Might a ticket you purchased to a marine-life theme park be partly responsible for an annual slaughter of dolphins in Taiji, Japan?
That's an assertion made in a controversial new documentary, one that suggests that all "captive dolphin" parks where people watch trained wild animals perform are actually, in the words of an activist, "rewarding bad behavior."
In "The Cove," a film crew manages to document Taiji's annual "drive fishery," which rounds up "pest" dolphins, sells some to overseas theme parks and then slaughters an estimated 23,000 others, often passing off the meat as whale to unsuspecting Japanese consumers. Even though no U.S. theme parks have been allowed to import dolphins or other marine mammals from drive fisheries since 1993, Sea World and other U.S. parks are criticized in the movie for not working to stop the drives.

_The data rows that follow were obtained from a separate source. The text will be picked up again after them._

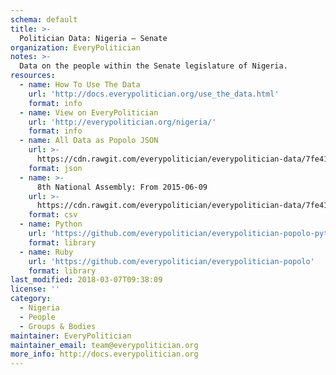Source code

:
 ```yaml
---
schema: default
title: >-
  Politician Data: Nigeria — Senate
organization: EveryPolitician
notes: >-
  Data on the people within the Senate legislature of Nigeria.
resources:
  - name: How To Use The Data
    url: 'http://docs.everypolitician.org/use_the_data.html'
    format: info
  - name: View on EveryPolitician
    url: 'http://everypolitician.org/nigeria/'
    format: info
  - name: All Data as Popolo JSON
    url: >-
      https://cdn.rawgit.com/everypolitician/everypolitician-data/7fe417295428c8fac0656e31fe531bcb20e897df/data/Nigeria/Senate/ep-popolo-v1.0.json
    format: json
  - name: >-
      8th National Assembly: From 2015-06-09
    url: >-
      https://cdn.rawgit.com/everypolitician/everypolitician-data/7fe417295428c8fac0656e31fe531bcb20e897df/data/Nigeria/Senate/term-8.csv
    format: csv
  - name: Python
    url: 'https://github.com/everypolitician/everypolitician-popolo-python'
    format: library
  - name: Ruby
    url: 'https://github.com/everypolitician/everypolitician-popolo'
    format: library
last_modified: 2018-03-07T09:38:09
license: ''
category:
  - Nigeria
  - People
  - Groups & Bodies
maintainer: EveryPolitician
maintainer_email: team@everypolitician.org
more_info: http://docs.everypolitician.org
---
```

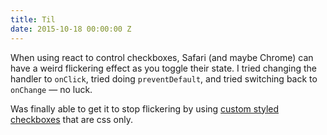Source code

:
 ```yaml
---
title: Til
date: 2015-10-18 00:00:00 Z
---
```


When using react to control checkboxes, Safari (and maybe Chrome) can have a weird flickering effect as you toggle their state. I tried changing the handler to `onClick`, tried doing `preventDefault`, and tried switching back to `onChange` — no luck.

Was finally able to get it to stop flickering by using [custom styled checkboxes](http://wtfforms.com) that are css only.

Captures for marine animal parks outside the United States are "the underpinning that supports the slaughter of dolphins," says Miami dolphin activist Ric O'Barry, trainer of TV's original Flipper. His protests are the focal point of "The Cove."
Fred Jacobs, vice president for communications for Sea World, says that in the 1980s Sea World "saved" some animals from Japanese drive fisheries. Today, he says, "we do not purchase animals from Taiji or any other Japanese drive fishery." Sea World now acquires its dolphins from captive-dolphin births and from rescuing distressed animals.
In "The Cove," Sea World is cited as an offender by association.
Sea World, "the American Zoo and Aquarium Association and the Alliance of Marine Mammal Parks and Aquariums are opposed to the drive fishery," Jacobs says.
But O'Barry, who has spent decades trying to force such associations to stop allowing members in the Caribbean and elsewhere outside the United States to buy drive-fisheries animals, calls such opposition "toothless."